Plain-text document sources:
_ _ _
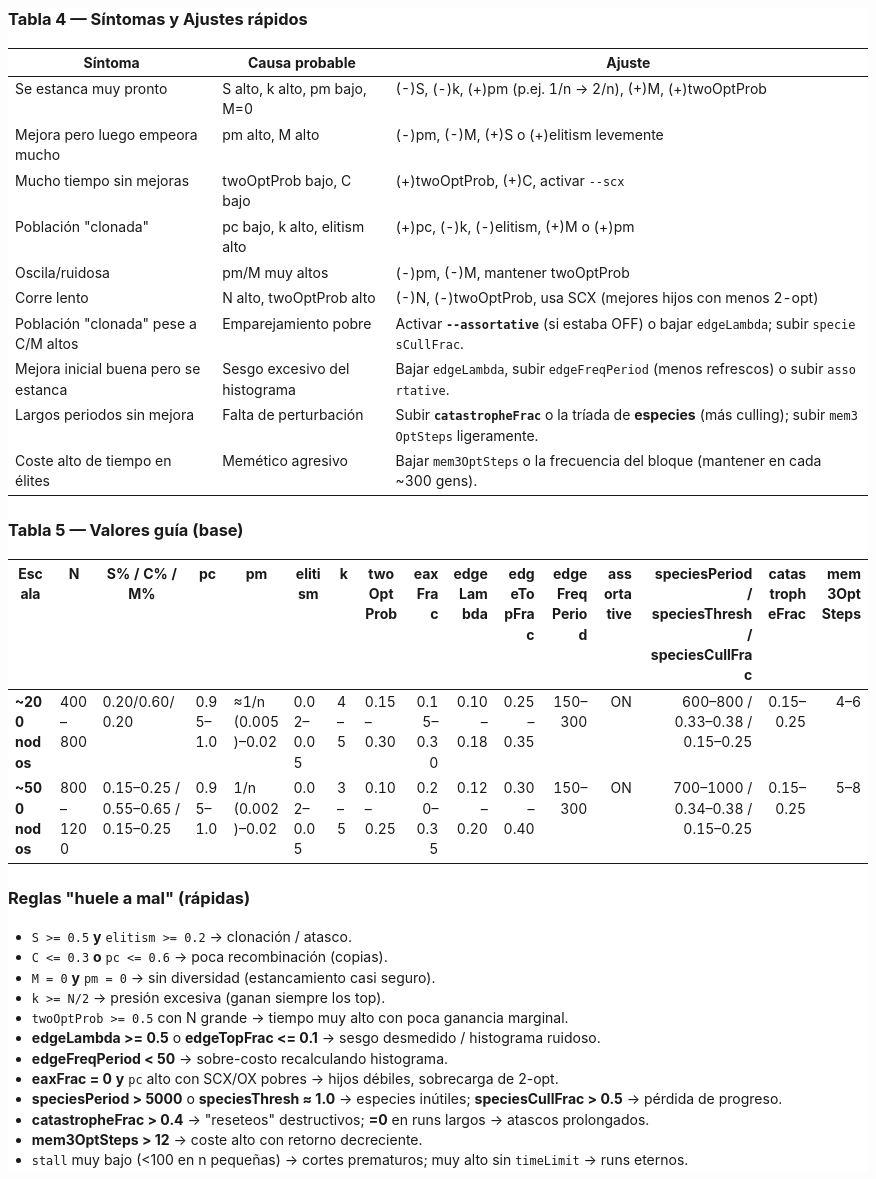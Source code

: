 ### Tabla 4 — Síntomas y Ajustes rápidos

| Síntoma                         | Causa probable                | Ajuste                                                       |
| ------------------------------- | ----------------------------- | ------------------------------------------------------------ |
| Se estanca muy pronto           | S alto, k alto, pm bajo, M=0  | (-)S, (-)k, (+)pm (p.ej. 1/n -> 2/n), (+)M, (+)twoOptProb    |
| Mejora pero luego empeora mucho | pm alto, M alto               | (-)pm, (-)M, (+)S o (+)elitism levemente                     |
| Mucho tiempo sin mejoras        | twoOptProb bajo, C bajo       | (+)twoOptProb, (+)C, activar `--scx`                         |
| Población "clonada"             | pc bajo, k alto, elitism alto | (+)pc, (-)k, (-)elitism, (+)M o (+)pm                        |
| Oscila/ruidosa                  | pm/M muy altos                | (-)pm, (-)M, mantener twoOptProb                             |
| Corre lento                     | N alto, twoOptProb alto       | (-)N, (-)twoOptProb, usa SCX (mejores hijos con menos 2-opt) |
| Población "clonada" pese a C/M altos | Emparejamiento pobre          | Activar **`--assortative`** (si estaba OFF) o bajar `edgeLambda`; subir `speciesCullFrac`.                |
| Mejora inicial buena pero se estanca | Sesgo excesivo del histograma | Bajar `edgeLambda`, subir `edgeFreqPeriod` (menos refrescos) o subir `assortative`.                       |
| Largos periodos sin mejora           | Falta de perturbación         | Subir **`catastropheFrac`** o la tríada de **especies** (más culling); subir `mem3OptSteps` ligeramente.  |
| Coste alto de tiempo en élites       | Memético agresivo             | Bajar `mem3OptSteps` o la frecuencia del bloque (mantener en cada \~300 gens).                            |

### Tabla 5 — Valores guía (base)

| Escala          | N        | S% / C% / M%                      | pc       | pm                | elitism   | k   | twoOptProb | **eaxFrac** | **edgeLambda** | **edgeTopFrac** | **edgeFreqPeriod** | **assortative** | **speciesPeriod / speciesThresh / speciesCullFrac** | **catastropheFrac** | **mem3OptSteps** |
| --------------- | -------- | --------------------------------- | -------- | ----------------- | --------- | --- | ---------- | ----------: | -------------: | --------------: | -----------------: | --------------: | --------------------------------------------------: | ------------------: | ---------------: |
| **\~200 nodos** | 400–800  | 0.20/0.60/0.20                    | 0.95–1.0 | ≈1/n (0.005)–0.02 | 0.02–0.05 | 4–5 | 0.15–0.30  |   0.15–0.30 |      0.10–0.18 |       0.25–0.35 |            150–300 |              ON |                     600–800 / 0.33–0.38 / 0.15–0.25 |           0.15–0.25 |              4–6 |
| **\~500 nodos** | 800–1200 | 0.15–0.25 / 0.55–0.65 / 0.15–0.25 | 0.95–1.0 | 1/n (0.002)–0.02  | 0.02–0.05 | 3–5 | 0.10–0.25  |   0.20–0.35 |      0.12–0.20 |       0.30–0.40 |            150–300 |              ON |                    700–1000 / 0.34–0.38 / 0.15–0.25 |           0.15–0.25 |              5–8 |

### Reglas "huele a mal" (rápidas)

- `S >= 0.5` **y** `elitism >= 0.2` -> clonación / atasco.
- `C <= 0.3` **o** `pc <= 0.6` -> poca recombinación (copias).
- `M = 0` **y** `pm = 0` -> sin diversidad (estancamiento casi seguro).
- `k >= N/2` -> presión excesiva (ganan siempre los top).
- `twoOptProb >= 0.5` con N grande -> tiempo muy alto con poca ganancia marginal.
- **edgeLambda >= 0.5** o **edgeTopFrac <= 0.1** -> sesgo desmedido / histograma ruidoso.
- **edgeFreqPeriod < 50** -> sobre-costo recalculando histograma.
- **eaxFrac = 0** **y** `pc` alto con SCX/OX pobres -> hijos débiles, sobrecarga de 2-opt.
- **speciesPeriod > 5000** o **speciesThresh ≈ 1.0** -> especies inútiles; **speciesCullFrac > 0.5** -> pérdida de progreso.
- **catastropheFrac > 0.4** -> "reseteos" destructivos; **=0** en runs largos -> atascos prolongados.
- **mem3OptSteps > 12** -> coste alto con retorno decreciente.
- `stall` muy bajo (<100 en n pequeñas) -> cortes prematuros; muy alto sin `timeLimit` -> runs eternos.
_ _ _
For each line in the data that contains the string "edgeFreqPeriod", give a copy of that line.

| Mejora inicial buena pero se estanca | Sesgo excesivo del histograma | Bajar `edgeLambda`, subir `edgeFreqPeriod` (menos refrescos) o subir `assortative`.                       |
| Escala          | N        | S% / C% / M%                      | pc       | pm                | elitism   | k   | twoOptProb | **eaxFrac** | **edgeLambda** | **edgeTopFrac** | **edgeFreqPeriod** | **assortative** | **speciesPeriod / speciesThresh / speciesCullFrac** | **catastropheFrac** | **mem3OptSteps** |
- **edgeFreqPeriod < 50** -> sobre-costo recalculando histograma.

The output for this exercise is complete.